Para Maria Fernanda Coelho, ex-presidente da Caixa Econômica Federal no governo Lula, a medida é de “uma irresponsabilidade absoluta”, já que os recursos do FGTS são usados para promover o financiamento nas áreas da habitação, saneamento e infraestrutura.
“Não tem qualquer análise, não tem perspectiva que isso possa, no futuro, gerar emprego e renda para o trabalhador. E o Fundo de Garantia é isso, um fundo que busca dar uma garantia e estimular investimento para que ele possa ter um emprego”, afirma.
Ela lembra que o governo Bolsonaro extinguiu a faixa 1 do Programa Minha Casa, Minha Vida, voltada para a população que recebem até três salários mínimos, o que sinaliza um desmonte em relação às políticas de moradia.
“As pessoas resgatam os recursos para pagamento de dívidas e normalmente dívidas com os bancos. É uma medida que beneficia fundamentalmente as instituições financeiras, porque as pessoas têm dívidas no cheque especial, no cartão de crédito”, explica Maria Fernanda.
Ela completa: “Claro que, para o cidadão que paga sua dívida, é uma coisa muito importante. Ele está em uma situação normalmente com juros escorchantes, absurdos, principalmente se estiver com dívidas no cartão de crédito ou comércio. Porém, nada além disso. O governo não tomou nenhuma medida que possibilitasse qualquer tipo de investimento, geração de emprego ou expectativa positiva em relação a classe trabalhadora.
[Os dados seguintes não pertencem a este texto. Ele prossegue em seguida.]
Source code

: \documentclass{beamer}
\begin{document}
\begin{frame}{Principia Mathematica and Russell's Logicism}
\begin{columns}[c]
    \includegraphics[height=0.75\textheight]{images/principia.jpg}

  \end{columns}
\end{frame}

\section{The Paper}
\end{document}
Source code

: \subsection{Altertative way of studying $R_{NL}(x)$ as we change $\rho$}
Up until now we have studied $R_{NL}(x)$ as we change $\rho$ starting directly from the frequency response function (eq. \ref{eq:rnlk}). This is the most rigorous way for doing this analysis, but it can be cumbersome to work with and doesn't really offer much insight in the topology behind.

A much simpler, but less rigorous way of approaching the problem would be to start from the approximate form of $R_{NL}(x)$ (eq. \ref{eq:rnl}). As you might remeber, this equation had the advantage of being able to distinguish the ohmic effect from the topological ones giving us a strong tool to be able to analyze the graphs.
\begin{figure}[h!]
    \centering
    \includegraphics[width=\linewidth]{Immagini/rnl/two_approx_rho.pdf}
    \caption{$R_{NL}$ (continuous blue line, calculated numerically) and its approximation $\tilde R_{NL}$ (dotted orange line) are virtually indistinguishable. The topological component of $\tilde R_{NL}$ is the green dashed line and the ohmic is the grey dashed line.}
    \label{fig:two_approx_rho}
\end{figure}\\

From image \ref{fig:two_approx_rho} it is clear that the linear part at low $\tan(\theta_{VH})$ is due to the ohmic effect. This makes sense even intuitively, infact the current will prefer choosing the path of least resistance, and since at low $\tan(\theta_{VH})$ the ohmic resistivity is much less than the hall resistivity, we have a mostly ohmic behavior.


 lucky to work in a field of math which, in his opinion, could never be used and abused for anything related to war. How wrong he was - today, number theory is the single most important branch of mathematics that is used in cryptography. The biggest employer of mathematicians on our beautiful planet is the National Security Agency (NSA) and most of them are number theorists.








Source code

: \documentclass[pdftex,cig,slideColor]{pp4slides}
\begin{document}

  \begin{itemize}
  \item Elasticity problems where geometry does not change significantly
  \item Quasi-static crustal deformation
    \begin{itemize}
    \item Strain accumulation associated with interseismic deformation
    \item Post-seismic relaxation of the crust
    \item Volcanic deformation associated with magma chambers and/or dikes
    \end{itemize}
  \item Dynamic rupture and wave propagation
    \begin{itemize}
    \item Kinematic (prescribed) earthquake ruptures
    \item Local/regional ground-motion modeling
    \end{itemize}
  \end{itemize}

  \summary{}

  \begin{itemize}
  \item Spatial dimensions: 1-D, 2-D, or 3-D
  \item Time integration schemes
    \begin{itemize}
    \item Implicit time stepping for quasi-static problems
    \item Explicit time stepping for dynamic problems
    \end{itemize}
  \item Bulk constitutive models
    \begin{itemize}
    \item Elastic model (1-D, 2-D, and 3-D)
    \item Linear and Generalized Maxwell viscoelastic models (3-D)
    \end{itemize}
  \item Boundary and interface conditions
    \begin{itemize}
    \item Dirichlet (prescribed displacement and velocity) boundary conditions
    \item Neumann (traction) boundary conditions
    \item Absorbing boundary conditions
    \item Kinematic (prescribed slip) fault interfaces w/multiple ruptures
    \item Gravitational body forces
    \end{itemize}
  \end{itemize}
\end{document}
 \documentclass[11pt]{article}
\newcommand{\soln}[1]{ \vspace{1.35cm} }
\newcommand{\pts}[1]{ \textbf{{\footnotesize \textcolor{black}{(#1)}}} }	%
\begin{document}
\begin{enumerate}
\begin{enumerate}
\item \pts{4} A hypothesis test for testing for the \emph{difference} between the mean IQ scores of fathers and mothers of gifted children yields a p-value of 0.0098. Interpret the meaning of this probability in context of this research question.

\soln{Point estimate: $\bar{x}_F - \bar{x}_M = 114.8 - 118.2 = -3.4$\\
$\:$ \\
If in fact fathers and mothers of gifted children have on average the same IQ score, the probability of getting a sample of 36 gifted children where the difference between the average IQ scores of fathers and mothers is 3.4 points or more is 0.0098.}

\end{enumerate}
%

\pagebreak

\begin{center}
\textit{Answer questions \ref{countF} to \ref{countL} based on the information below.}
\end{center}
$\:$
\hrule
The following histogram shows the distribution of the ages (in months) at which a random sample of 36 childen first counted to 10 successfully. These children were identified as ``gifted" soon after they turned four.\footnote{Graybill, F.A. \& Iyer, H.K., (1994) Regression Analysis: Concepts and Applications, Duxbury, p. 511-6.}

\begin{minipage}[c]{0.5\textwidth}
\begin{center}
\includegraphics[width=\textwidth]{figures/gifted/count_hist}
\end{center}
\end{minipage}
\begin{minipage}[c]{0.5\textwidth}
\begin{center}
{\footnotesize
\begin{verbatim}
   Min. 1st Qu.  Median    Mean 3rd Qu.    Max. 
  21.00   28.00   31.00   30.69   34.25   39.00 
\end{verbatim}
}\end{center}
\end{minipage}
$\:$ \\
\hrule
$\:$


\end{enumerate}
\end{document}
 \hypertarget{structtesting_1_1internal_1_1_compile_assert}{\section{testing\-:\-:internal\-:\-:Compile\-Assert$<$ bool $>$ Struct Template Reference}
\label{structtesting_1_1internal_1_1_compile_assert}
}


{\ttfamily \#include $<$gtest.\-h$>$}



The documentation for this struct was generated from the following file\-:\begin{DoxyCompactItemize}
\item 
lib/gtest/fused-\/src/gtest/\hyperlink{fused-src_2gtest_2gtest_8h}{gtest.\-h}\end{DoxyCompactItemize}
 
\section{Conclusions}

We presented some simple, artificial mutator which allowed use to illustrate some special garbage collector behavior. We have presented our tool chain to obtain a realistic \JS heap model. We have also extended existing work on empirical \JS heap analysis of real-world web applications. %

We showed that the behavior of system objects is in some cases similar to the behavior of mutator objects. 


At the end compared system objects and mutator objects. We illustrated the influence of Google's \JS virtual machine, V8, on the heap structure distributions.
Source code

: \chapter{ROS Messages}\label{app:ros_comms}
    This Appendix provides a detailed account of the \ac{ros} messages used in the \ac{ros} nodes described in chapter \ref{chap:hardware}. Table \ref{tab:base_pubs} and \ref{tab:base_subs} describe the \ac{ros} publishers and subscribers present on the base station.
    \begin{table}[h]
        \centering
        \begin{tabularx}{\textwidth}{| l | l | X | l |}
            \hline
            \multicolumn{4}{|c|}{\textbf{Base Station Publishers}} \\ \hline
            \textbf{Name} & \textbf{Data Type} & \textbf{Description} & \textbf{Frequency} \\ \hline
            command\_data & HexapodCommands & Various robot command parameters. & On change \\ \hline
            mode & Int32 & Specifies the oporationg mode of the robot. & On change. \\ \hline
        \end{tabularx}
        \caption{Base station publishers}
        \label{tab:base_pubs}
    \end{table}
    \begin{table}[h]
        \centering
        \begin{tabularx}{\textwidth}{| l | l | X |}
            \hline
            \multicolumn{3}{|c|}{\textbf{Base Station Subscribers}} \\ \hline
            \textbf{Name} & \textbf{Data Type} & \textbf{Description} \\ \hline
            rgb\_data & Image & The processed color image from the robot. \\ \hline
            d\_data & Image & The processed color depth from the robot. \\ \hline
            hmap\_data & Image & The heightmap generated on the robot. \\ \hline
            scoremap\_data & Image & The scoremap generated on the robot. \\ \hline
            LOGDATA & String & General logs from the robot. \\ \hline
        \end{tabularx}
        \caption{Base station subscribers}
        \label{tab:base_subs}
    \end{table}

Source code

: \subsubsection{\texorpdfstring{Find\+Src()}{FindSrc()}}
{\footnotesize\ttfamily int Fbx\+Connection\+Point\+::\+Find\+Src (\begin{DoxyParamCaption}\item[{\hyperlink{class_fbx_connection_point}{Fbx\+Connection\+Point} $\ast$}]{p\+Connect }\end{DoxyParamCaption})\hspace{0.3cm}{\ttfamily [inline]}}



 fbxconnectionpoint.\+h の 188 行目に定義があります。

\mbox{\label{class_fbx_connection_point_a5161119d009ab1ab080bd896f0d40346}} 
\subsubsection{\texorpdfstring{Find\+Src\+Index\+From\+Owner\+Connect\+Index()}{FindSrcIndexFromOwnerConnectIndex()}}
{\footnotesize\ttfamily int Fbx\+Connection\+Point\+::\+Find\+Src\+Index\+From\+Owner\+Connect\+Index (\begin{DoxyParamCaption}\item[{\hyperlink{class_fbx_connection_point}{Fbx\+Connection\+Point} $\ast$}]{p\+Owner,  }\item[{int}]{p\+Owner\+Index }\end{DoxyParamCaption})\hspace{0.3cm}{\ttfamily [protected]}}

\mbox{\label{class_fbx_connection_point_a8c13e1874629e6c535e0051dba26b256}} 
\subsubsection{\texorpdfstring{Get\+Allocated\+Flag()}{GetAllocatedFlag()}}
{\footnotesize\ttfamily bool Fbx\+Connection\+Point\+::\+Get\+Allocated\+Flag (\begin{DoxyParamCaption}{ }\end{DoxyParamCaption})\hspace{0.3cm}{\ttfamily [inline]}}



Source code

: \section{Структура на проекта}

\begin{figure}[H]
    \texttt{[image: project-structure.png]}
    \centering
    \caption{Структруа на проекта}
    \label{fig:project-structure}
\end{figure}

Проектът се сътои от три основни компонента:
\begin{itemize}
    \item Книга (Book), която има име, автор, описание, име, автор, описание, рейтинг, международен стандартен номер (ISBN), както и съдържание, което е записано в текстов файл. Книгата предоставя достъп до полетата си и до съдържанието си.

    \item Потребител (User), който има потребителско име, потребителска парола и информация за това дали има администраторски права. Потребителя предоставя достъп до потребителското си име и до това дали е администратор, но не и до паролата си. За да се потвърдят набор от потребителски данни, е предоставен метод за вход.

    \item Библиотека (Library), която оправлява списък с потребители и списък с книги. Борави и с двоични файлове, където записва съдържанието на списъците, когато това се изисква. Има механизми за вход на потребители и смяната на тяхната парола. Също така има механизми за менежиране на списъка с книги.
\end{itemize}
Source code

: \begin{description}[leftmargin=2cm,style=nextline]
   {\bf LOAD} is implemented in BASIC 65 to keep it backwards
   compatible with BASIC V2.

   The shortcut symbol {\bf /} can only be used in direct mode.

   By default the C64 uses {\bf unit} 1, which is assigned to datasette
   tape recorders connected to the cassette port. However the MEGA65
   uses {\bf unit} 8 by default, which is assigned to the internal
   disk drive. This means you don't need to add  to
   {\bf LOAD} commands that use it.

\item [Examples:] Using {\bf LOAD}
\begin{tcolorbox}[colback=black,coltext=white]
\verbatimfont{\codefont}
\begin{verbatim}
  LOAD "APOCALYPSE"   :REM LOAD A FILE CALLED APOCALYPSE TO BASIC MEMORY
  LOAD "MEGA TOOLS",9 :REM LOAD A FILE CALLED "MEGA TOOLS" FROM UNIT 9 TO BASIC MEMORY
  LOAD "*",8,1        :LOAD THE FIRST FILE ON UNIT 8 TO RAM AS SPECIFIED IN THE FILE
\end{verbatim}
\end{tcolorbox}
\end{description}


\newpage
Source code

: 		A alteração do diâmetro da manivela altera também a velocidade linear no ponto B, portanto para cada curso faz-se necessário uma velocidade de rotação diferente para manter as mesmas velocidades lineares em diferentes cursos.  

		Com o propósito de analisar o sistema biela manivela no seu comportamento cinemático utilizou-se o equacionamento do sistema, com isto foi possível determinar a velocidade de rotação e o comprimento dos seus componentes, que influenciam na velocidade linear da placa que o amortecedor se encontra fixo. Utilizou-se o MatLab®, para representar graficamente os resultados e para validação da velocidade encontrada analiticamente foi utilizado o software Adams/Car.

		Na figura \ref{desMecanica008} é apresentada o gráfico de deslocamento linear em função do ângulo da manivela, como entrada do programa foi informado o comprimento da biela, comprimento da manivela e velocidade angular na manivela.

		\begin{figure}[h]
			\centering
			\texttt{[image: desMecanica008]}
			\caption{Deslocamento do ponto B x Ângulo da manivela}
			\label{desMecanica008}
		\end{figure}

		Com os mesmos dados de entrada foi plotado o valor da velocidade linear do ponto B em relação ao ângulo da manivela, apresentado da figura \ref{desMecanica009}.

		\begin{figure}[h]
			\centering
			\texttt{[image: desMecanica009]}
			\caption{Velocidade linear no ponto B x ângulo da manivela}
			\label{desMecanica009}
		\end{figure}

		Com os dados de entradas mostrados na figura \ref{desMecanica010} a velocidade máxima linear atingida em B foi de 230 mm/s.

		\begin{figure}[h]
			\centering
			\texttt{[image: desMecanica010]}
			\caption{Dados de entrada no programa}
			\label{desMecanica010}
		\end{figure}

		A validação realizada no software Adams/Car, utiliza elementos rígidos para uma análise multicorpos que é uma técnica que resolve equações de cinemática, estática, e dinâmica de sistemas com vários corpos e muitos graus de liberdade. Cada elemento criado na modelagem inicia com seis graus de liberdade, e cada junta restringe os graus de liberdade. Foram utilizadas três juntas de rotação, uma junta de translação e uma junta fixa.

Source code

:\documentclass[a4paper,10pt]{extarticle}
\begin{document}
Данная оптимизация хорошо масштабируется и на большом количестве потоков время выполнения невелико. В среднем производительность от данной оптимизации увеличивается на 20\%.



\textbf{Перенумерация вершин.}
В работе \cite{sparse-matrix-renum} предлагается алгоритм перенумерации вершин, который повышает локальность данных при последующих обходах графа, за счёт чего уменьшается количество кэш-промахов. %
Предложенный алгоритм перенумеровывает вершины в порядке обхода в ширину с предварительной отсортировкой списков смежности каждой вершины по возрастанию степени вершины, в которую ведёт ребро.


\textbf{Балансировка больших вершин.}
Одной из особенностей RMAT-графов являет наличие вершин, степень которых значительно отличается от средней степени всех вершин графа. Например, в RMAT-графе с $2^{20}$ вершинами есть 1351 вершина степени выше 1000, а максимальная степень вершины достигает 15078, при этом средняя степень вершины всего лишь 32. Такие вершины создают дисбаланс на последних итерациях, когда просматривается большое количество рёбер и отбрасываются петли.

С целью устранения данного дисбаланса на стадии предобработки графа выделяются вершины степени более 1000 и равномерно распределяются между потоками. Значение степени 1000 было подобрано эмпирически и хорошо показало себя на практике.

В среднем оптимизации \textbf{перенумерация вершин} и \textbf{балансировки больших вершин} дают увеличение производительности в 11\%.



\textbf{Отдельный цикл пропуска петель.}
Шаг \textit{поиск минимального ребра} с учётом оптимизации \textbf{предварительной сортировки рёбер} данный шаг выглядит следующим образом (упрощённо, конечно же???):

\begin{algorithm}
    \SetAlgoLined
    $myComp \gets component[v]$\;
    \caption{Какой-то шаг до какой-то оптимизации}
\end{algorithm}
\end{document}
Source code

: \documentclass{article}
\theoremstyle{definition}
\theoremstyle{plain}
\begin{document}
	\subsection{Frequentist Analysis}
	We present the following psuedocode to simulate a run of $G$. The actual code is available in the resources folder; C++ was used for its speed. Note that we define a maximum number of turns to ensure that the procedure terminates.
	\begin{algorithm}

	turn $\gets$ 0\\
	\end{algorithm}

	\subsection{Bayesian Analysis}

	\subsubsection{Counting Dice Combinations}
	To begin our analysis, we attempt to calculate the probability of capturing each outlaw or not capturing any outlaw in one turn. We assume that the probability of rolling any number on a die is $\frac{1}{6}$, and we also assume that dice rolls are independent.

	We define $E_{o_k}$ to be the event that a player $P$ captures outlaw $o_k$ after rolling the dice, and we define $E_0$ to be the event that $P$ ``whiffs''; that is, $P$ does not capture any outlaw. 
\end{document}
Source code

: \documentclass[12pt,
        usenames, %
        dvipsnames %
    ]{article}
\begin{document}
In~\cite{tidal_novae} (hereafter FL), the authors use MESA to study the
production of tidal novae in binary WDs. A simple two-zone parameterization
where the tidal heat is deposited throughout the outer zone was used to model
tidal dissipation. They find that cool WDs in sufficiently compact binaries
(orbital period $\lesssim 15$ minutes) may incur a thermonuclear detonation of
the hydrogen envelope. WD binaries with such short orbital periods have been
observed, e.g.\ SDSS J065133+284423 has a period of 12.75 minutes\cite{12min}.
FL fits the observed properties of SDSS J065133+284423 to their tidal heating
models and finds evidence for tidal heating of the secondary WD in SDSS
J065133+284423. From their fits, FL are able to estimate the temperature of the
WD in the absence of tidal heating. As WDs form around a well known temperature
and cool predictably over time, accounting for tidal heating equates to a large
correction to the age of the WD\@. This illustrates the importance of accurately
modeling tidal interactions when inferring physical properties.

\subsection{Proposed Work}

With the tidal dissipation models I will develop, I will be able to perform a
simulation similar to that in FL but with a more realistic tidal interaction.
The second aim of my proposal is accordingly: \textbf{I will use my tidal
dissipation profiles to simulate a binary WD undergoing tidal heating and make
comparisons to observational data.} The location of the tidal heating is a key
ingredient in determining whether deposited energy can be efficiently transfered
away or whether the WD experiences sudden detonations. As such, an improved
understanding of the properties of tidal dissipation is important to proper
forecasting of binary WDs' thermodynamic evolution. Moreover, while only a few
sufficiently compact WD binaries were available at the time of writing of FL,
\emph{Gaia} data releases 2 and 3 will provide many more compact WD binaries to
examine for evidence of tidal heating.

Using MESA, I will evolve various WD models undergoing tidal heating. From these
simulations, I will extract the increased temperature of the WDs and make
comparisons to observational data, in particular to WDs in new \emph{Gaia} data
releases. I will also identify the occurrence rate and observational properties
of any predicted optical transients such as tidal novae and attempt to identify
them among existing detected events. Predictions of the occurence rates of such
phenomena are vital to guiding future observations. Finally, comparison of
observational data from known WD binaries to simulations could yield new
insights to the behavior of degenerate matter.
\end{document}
Ao contrário: o que temos visto é a supressão de direitos de forma permanente”, critica a ex-presidente da Caixa.
Contradição
Além das críticas, o economista André Paiva vê uma contradição na medida.
Ao liberar o FGTS, o governo utilizará patrimônio dos próprios trabalhadores para impulsionar a economia. Porém, no pensamento defendido pelo governo Bolsonaro, o próprio mercado seria responsável pelo crescimento econômico.
“A partir do momento que existia o indicativo de aprovação da reforma da Previdência, de maior abertura comercial, uma política fiscal ultrarrestritiva, ele defende que as empresas iriam retomar o crescimento. Que ele retiraria a atuação do setor público para o mercado privado atuar, que o mercado impulsionaria a atividade econômica. No entanto, essa é a linha de pensamento adotada desde o Joaquim Levy e verificamos que a economia piorou significativamente”, afirma Paiva.